Segment Open

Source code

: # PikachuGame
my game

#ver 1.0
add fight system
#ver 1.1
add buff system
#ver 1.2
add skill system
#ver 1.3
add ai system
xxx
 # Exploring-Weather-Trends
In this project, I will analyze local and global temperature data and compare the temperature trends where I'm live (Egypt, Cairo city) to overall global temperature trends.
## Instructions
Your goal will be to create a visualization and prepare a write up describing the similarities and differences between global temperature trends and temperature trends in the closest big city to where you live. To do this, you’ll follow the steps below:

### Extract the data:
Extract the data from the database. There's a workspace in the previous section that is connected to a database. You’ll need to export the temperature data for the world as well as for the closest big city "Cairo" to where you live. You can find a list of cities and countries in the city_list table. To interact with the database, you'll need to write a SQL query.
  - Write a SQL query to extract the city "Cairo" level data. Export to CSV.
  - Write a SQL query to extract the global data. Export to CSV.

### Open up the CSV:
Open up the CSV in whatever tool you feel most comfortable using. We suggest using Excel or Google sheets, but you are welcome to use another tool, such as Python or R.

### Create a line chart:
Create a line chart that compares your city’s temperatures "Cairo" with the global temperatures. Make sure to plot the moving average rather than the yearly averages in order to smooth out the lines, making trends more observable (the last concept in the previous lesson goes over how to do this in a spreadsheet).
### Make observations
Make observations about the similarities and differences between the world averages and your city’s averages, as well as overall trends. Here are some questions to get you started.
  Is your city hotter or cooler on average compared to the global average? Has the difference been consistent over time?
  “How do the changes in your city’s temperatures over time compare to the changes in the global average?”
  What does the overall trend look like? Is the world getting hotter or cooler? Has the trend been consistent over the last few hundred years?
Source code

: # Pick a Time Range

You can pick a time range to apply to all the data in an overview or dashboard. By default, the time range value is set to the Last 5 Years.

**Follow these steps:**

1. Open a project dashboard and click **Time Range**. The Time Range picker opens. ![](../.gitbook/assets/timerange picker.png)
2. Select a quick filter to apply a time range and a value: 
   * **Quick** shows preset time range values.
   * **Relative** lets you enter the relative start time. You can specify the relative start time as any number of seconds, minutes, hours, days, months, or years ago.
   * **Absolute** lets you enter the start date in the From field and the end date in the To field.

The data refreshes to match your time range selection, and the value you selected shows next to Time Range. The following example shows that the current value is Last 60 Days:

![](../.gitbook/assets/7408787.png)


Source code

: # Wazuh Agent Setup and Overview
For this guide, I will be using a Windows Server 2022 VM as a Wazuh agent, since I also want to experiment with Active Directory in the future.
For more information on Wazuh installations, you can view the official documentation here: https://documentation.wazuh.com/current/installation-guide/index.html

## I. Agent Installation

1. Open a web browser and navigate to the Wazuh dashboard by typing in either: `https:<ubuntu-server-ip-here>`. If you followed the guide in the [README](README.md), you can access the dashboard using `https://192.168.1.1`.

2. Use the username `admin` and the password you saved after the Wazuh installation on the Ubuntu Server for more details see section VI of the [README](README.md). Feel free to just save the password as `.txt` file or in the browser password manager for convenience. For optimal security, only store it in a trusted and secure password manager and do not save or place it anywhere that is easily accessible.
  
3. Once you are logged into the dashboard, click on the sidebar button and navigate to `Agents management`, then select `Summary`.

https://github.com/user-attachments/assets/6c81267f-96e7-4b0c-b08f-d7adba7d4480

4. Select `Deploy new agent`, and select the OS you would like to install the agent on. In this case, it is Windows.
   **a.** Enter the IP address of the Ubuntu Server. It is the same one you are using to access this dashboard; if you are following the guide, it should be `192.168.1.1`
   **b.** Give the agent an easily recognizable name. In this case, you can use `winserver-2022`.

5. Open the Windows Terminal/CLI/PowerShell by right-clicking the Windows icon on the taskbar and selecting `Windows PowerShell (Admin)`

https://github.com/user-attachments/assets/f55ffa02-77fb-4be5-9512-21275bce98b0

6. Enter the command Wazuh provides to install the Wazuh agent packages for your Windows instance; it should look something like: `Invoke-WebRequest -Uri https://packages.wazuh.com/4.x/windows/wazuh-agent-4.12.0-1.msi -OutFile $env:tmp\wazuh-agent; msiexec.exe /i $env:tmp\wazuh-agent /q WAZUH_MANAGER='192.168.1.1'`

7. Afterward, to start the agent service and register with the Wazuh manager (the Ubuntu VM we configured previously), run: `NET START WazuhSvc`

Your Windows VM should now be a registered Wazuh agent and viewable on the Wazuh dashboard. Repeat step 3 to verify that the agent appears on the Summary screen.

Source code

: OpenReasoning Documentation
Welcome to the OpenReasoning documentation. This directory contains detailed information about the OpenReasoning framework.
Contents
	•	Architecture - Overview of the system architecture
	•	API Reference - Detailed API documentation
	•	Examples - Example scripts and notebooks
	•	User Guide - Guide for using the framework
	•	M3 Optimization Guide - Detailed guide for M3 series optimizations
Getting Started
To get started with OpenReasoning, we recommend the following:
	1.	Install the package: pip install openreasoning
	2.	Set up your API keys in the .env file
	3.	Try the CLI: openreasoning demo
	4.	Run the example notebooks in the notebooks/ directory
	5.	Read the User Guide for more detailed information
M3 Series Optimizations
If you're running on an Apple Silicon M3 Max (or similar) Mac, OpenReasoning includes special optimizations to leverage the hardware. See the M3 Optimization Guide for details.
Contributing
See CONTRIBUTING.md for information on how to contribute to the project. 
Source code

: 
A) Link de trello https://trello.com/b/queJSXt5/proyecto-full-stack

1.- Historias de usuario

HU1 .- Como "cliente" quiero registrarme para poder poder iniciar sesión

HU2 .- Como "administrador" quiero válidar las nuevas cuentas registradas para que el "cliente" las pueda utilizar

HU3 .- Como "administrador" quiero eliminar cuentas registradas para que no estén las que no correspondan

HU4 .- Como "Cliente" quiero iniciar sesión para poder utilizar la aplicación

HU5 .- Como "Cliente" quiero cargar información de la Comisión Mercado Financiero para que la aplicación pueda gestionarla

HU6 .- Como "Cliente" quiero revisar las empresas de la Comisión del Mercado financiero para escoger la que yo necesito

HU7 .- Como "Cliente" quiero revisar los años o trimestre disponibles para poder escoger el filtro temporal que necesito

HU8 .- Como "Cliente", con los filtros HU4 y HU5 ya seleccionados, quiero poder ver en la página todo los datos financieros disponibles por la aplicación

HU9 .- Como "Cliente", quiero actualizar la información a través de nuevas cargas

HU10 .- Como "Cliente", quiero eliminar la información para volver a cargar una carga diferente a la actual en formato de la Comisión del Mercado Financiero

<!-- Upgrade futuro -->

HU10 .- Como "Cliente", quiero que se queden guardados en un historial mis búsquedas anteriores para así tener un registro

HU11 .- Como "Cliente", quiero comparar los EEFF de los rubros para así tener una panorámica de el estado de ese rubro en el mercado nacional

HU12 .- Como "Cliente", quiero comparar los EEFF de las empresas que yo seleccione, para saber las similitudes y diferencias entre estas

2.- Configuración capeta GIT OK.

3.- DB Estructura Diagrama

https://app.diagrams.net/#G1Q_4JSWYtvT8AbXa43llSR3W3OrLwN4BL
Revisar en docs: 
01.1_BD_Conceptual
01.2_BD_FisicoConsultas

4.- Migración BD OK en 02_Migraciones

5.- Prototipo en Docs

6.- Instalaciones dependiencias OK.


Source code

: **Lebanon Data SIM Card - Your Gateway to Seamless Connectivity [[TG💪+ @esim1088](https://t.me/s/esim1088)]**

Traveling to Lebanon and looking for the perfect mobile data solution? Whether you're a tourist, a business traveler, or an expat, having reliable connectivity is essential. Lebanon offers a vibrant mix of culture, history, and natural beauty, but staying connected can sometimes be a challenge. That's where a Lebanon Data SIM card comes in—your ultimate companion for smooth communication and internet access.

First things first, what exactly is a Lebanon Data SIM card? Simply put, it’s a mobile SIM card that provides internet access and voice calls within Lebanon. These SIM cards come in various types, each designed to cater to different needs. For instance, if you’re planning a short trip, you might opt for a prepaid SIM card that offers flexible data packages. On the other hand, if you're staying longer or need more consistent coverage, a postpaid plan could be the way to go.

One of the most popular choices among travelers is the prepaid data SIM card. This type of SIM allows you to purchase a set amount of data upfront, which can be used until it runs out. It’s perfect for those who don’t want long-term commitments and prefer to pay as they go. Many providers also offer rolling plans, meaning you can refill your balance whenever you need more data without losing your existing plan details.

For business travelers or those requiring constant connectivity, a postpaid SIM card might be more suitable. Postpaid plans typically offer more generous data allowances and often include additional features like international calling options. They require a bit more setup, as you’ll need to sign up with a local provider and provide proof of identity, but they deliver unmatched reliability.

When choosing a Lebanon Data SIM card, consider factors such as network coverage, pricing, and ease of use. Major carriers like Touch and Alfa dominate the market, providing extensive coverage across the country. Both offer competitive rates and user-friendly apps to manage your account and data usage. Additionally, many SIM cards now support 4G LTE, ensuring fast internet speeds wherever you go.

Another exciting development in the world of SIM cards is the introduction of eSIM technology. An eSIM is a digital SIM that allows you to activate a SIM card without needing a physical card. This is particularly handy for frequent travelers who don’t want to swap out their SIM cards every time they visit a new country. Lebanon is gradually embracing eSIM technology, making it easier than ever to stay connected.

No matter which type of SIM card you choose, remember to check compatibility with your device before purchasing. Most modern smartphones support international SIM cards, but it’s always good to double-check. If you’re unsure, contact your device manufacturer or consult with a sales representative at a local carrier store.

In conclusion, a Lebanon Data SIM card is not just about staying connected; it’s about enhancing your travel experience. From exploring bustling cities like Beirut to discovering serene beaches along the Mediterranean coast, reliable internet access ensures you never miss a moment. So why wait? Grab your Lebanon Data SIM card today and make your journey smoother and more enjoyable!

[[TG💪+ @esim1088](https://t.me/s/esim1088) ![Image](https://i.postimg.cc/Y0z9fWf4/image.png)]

Segment Closed

• **What is required**:
Reproduce word for word the lines of the records above, beginning at the first and ending with the line where "## Instructions" appears, and nothing past it.

• **Solution to this task**:
Source code

: # PikachuGame
my game

#ver 1.0
add fight system
#ver 1.1
add buff system
#ver 1.2
add skill system
#ver 1.3
add ai system
xxx
 # Exploring-Weather-Trends
In this project, I will analyze local and global temperature data and compare the temperature trends where I'm live (Egypt, Cairo city) to overall global temperature trends.
## Instructions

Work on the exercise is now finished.